Data extracts

______________________________

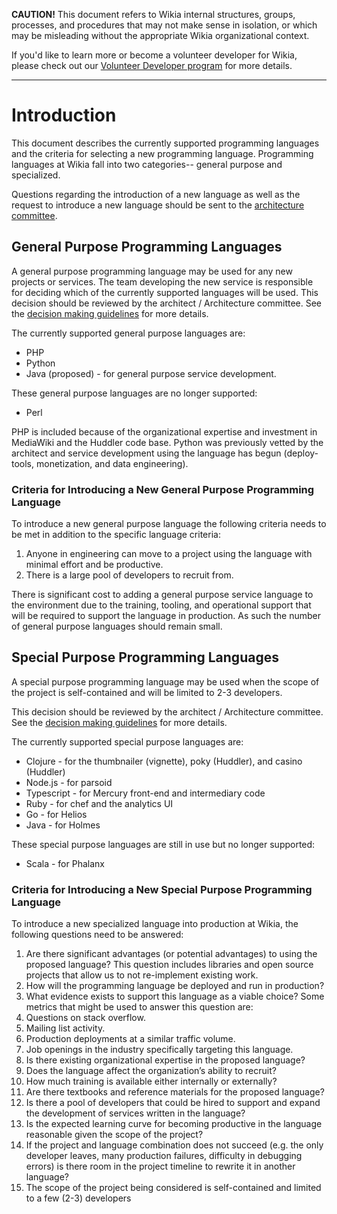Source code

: **CAUTION!** This document refers to Wikia internal structures, groups, processes, and procedures that may not make sense in isolation, or which may be misleading without the appropriate Wikia organizational context.

If you'd like to learn more or become a volunteer developer for Wikia, please check out our [Volunteer Developer program](http://dev.wikia.com/wiki/Volunteer_Developers) for more details.

---
# Introduction

This document describes the currently supported programming languages and the
criteria for selecting a new programming language. Programming languages at
Wikia fall into two categories-- general purpose and specialized.

Questions regarding the introduction of a new language as well as the request to
introduce a new language should be sent to the [architecture
committee](https://one.wikia-inc.com/wiki/Engineering/Architecture_Committee).

## General Purpose Programming Languages

A general purpose programming language may be used for any new projects or
services. The team developing the new service is responsible for deciding which
of the currently supported languages will be used. This decision should be
reviewed by the architect / Architecture committee. See the [decision making
guidelines](DecisionMaking.md)
for more details.

The currently supported general purpose languages are:

 * PHP
 * Python
 * Java (proposed) - for general purpose service development.

These general purpose languages are no longer supported:

 * Perl

PHP is included because of the organizational expertise and investment in
MediaWiki and the Huddler code base. Python was previously vetted by the
architect and service development using the language has begun (deploy-tools,
monetization, and data engineering).

### Criteria for Introducing a New General Purpose Programming Language

To introduce a new general purpose language the following criteria needs to be
met in addition to the specific language criteria:

 1. Anyone in engineering can move to a project using the language with minimal
    effort and be productive.
 2. There is a large pool of developers to recruit from.

There is significant cost to adding a general purpose service language to the
environment due to the training, tooling, and operational support that will be
required to support the language in production. As such the number of general
purpose languages should remain small.


## Special Purpose Programming Languages

A special purpose programming language may be used when the scope of the project
is self-contained and will be limited to 2-3 developers.

This decision should be reviewed by the architect / Architecture committee. See
the [decision making
guidelines](DecisionMaking.md)
for more details.

The currently supported special purpose languages are:

 * Clojure - for the thumbnailer (vignette), poky (Huddler), and casino (Huddler)
 * Node.js - for parsoid
 * Typescript - for Mercury front-end and intermediary code
 * Ruby - for chef and the analytics UI
 * Go - for Helios
 * Java - for Holmes

These special purpose languages are still in use but no longer supported:

 * Scala - for Phalanx

### Criteria for Introducing a New Special Purpose Programming Language

To introduce a new specialized language into production at Wikia, the following
questions need to be answered:

 1. Are there significant advantages (or potential advantages) to using the proposed
     language? This question includes libraries and open source projects that allow
     us to not re-implement existing work.
 2. How will the programming language be deployed and run in production?
 3. What evidence exists to support this language as a viable choice? Some metrics
    that might be used to answer this question are:
  1. Questions on stack overflow.
  2. Mailing list activity.
  3. Production deployments at a similar traffic volume.
  4. Job openings in the industry specifically targeting this language.
 4. Is there existing organizational expertise in the proposed language?
 5. Does the language affect the organization’s ability to recruit?
 6. How much training is available either internally or externally?
 7. Are there textbooks and reference materials for the proposed language?
 8. Is there a pool of developers that could be hired to support and expand the development of services
    written in the language?
 9. Is the expected learning curve for becoming productive in the language
    reasonable given the scope of the project?
 10. If the project and language combination does not succeed (e.g. the only
     developer leaves, many production failures, difficulty in debugging errors) is
     there room in the project timeline to rewrite it in another language?
 11. The scope of the project being considered is self-contained and limited to a few
     (2-3) developers
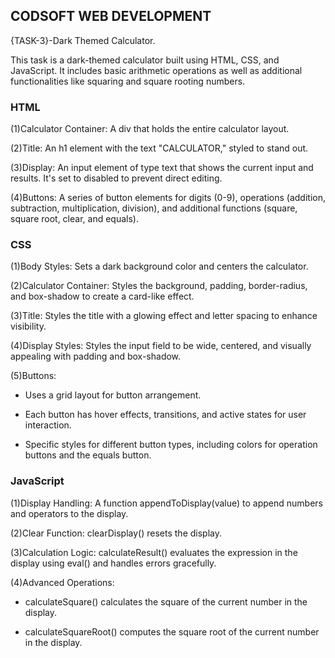 ## CODSOFT WEB DEVELOPMENT ##

{TASK-3}-Dark Themed Calculator.

This task is a dark-themed calculator built using HTML, CSS, and JavaScript. It includes basic arithmetic operations as well as additional functionalities like squaring and square rooting numbers.


### HTML ###

(1)Calculator Container: A div that holds the entire calculator layout.

(2)Title: An h1 element with the text "CALCULATOR," styled to stand out.

(3)Display: An input element of type text that shows the current input and results. It's set to disabled to prevent direct editing.

(4)Buttons: A series of button elements for digits (0-9), operations (addition, subtraction, multiplication, division), and additional functions (square, square root, clear, and equals).

### CSS ##

(1)Body Styles: Sets a dark background color and centers the calculator.

(2)Calculator Container: Styles the background, padding, border-radius, and box-shadow to create a card-like effect.

(3)Title: Styles the title with a glowing effect and letter spacing to enhance visibility.

(4)Display Styles: Styles the input field to be wide, centered, and visually appealing with padding and box-shadow.

(5)Buttons: 
  - Uses a grid layout for button arrangement.

  - Each button has hover effects, transitions, and active states for user interaction.

  - Specific styles for different button types, including colors for operation buttons and the equals button.

### JavaScript ###

(1)Display Handling: A function appendToDisplay(value) to append numbers and operators to the display.

(2)Clear Function: clearDisplay() resets the display.

(3)Calculation Logic: calculateResult() evaluates the expression in the display using eval() and handles errors gracefully.

(4)Advanced Operations: 

  - calculateSquare() calculates the square of the current number in the display.

  - calculateSquareRoot() computes the square root of the current number in the display.

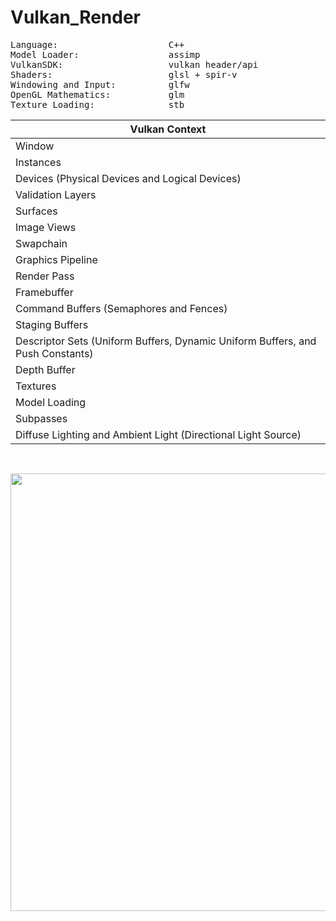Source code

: # Vulkan_Render

<pre>
Language:                     C++
Model Loader:                 assimp
VulkanSDK:                    vulkan header/api
Shaders:                      glsl + spir-v
Windowing and Input:          glfw
OpenGL Mathematics:           glm
Texture Loading:              stb
</pre>

|Vulkan Context|
|--------------|
|Window|
|Instances|
|Devices (Physical Devices and Logical Devices)
|Validation Layers|
|Surfaces|
|Image Views|
|Swapchain|
|Graphics Pipeline|
|Render Pass|
|Framebuffer|
|Command Buffers (Semaphores and Fences)|
|Staging Buffers|
|Descriptor Sets (Uniform Buffers, Dynamic Uniform Buffers, and Push Constants)|
|Depth Buffer|
|Textures|
|Model Loading|
|Subpasses|
|Diffuse Lighting and Ambient Light (Directional Light Source)|


<br>

<p align="center">  
<img src="https://user-images.githubusercontent.com/74507096/209489839-7e60fbf7-d8ca-4d2a-b47c-8bdb9879a23b.gif" width=700> 
  
<br>
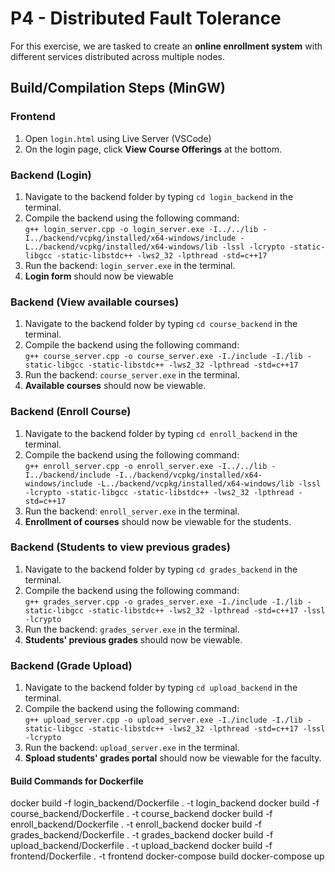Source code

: # P4 - Distributed Fault Tolerance

For this exercise, we are tasked to create an **online enrollment system** with different services distributed across multiple nodes.

## Build/Compilation Steps (MinGW)
### Frontend 
1. Open `login.html` using Live Server (VSCode)
2. On the login page, click **View Course Offerings** at the bottom.

### Backend (Login)
1. Navigate to the backend folder by typing `cd login_backend` in the terminal.
2. Compile the backend using the following command:\
`g++ login_server.cpp -o login_server.exe -I../../lib -I../backend/vcpkg/installed/x64-windows/include -L../backend/vcpkg/installed/x64-windows/lib -lssl -lcrypto -static-libgcc -static-libstdc++ -lws2_32 -lpthread -std=c++17`
3. Run the backend: `login_server.exe` in the terminal.
4. **Login form** should now be viewable

### Backend (View available courses)
1. Navigate to the backend folder by typing `cd course_backend` in the terminal.
2. Compile the backend using the following command:\
`g++ course_server.cpp -o course_server.exe -I./include -I./lib -static-libgcc -static-libstdc++ -lws2_32 -lpthread -std=c++17`
3. Run the backend: `course_server.exe` in the terminal.
4. **Available courses** should now be viewable.

### Backend (Enroll Course)
1. Navigate to the backend folder by typing `cd enroll_backend` in the terminal.
2. Compile the backend using the following command:\
`g++ enroll_server.cpp -o enroll_server.exe -I../../lib -I../backend/include -I../backend/vcpkg/installed/x64-windows/include -L../backend/vcpkg/installed/x64-windows/lib -lssl -lcrypto -static-libgcc -static-libstdc++ -lws2_32 -lpthread -std=c++17`
3. Run the backend: `enroll_server.exe` in the terminal.
4. **Enrollment of courses** should now be viewable for the students.

### Backend (Students to view previous grades)
1. Navigate to the backend folder by typing `cd grades_backend` in the terminal.
2. Compile the backend using the following command:\
`g++ grades_server.cpp -o grades_server.exe -I./include -I./lib -static-libgcc -static-libstdc++ -lws2_32 -lpthread -std=c++17 -lssl -lcrypto`
3. Run the backend: `grades_server.exe` in the terminal.
4. **Students' previous grades** should now be viewable.

### Backend (Grade Upload)
1. Navigate to the backend folder by typing `cd upload_backend` in the terminal.
2. Compile the backend using the following command:\
`g++ upload_server.cpp -o upload_server.exe -I./include -I./lib -static-libgcc -static-libstdc++ -lws2_32 -lpthread -std=c++17 -lssl -lcrypto`
3. Run the backend: `upload_server.exe` in the terminal.
4. **Spload students' grades portal** should now be viewable for the faculty.


#### Build Commands for Dockerfile
docker build -f login_backend/Dockerfile . -t login_backend
docker build -f course_backend/Dockerfile . -t course_backend
docker build -f enroll_backend/Dockerfile . -t enroll_backend
docker build -f grades_backend/Dockerfile . -t grades_backend
docker build -f upload_backend/Dockerfile . -t upload_backend
docker build -f frontend/Dockerfile . -t frontend
docker-compose build
docker-compose up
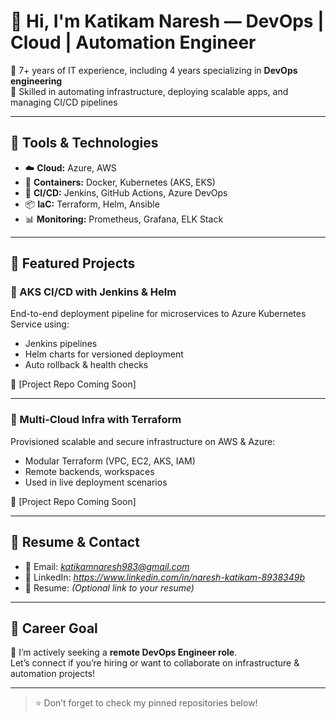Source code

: # 👋 Hi, I'm Katikam Naresh — DevOps | Cloud | Automation Engineer

🔧 7+ years of IT experience, including 4 years specializing in **DevOps engineering**  
🚀 Skilled in automating infrastructure, deploying scalable apps, and managing CI/CD pipelines

---

## 🔧 Tools & Technologies
- ☁️ **Cloud:** Azure, AWS
- 🐳 **Containers:** Docker, Kubernetes (AKS, EKS)
- 🔁 **CI/CD:** Jenkins, GitHub Actions, Azure DevOps
- 📦 **IaC:** Terraform, Helm, Ansible
- 📊 **Monitoring:** Prometheus, Grafana, ELK Stack

---

## 🚀 Featured Projects

### 🔹 AKS CI/CD with Jenkins & Helm
End-to-end deployment pipeline for microservices to Azure Kubernetes Service using:
- Jenkins pipelines
- Helm charts for versioned deployment
- Auto rollback & health checks

📂 [Project Repo Coming Soon]

---

### 🔹 Multi-Cloud Infra with Terraform
Provisioned scalable and secure infrastructure on AWS & Azure:
- Modular Terraform (VPC, EC2, AKS, IAM)
- Remote backends, workspaces
- Used in live deployment scenarios

📂 [Project Repo Coming Soon]

---

## 📄 Resume & Contact

- 📧 Email: *katikamnaresh983@gmail.com*
- 🔗 LinkedIn: *https://www.linkedin.com/in/naresh-katikam-8938349b*
- 📄 Resume: *(Optional link to your resume)*

---

## 🎯 Career Goal

💼 I’m actively seeking a **remote DevOps Engineer role**.  
Let’s connect if you’re hiring or want to collaborate on infrastructure & automation projects!

---

> ⭐️ Don’t forget to check my pinned repositories below!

______________________________

Task brief
Scan the records above, then copy out each line that mentions "vcpkg".

Written solution
`g++ login_server.cpp -o login_server.exe -I../../lib -I../backend/vcpkg/installed/x64-windows/include -L../backend/vcpkg/installed/x64-windows/lib -lssl -lcrypto -static-libgcc -static-libstdc++ -lws2_32 -lpthread -std=c++17`
`g++ enroll_server.cpp -o enroll_server.exe -I../../lib -I../backend/include -I../backend/vcpkg/installed/x64-windows/include -L../backend/vcpkg/installed/x64-windows/lib -lssl -lcrypto -static-libgcc -static-libstdc++ -lws2_32 -lpthread -std=c++17`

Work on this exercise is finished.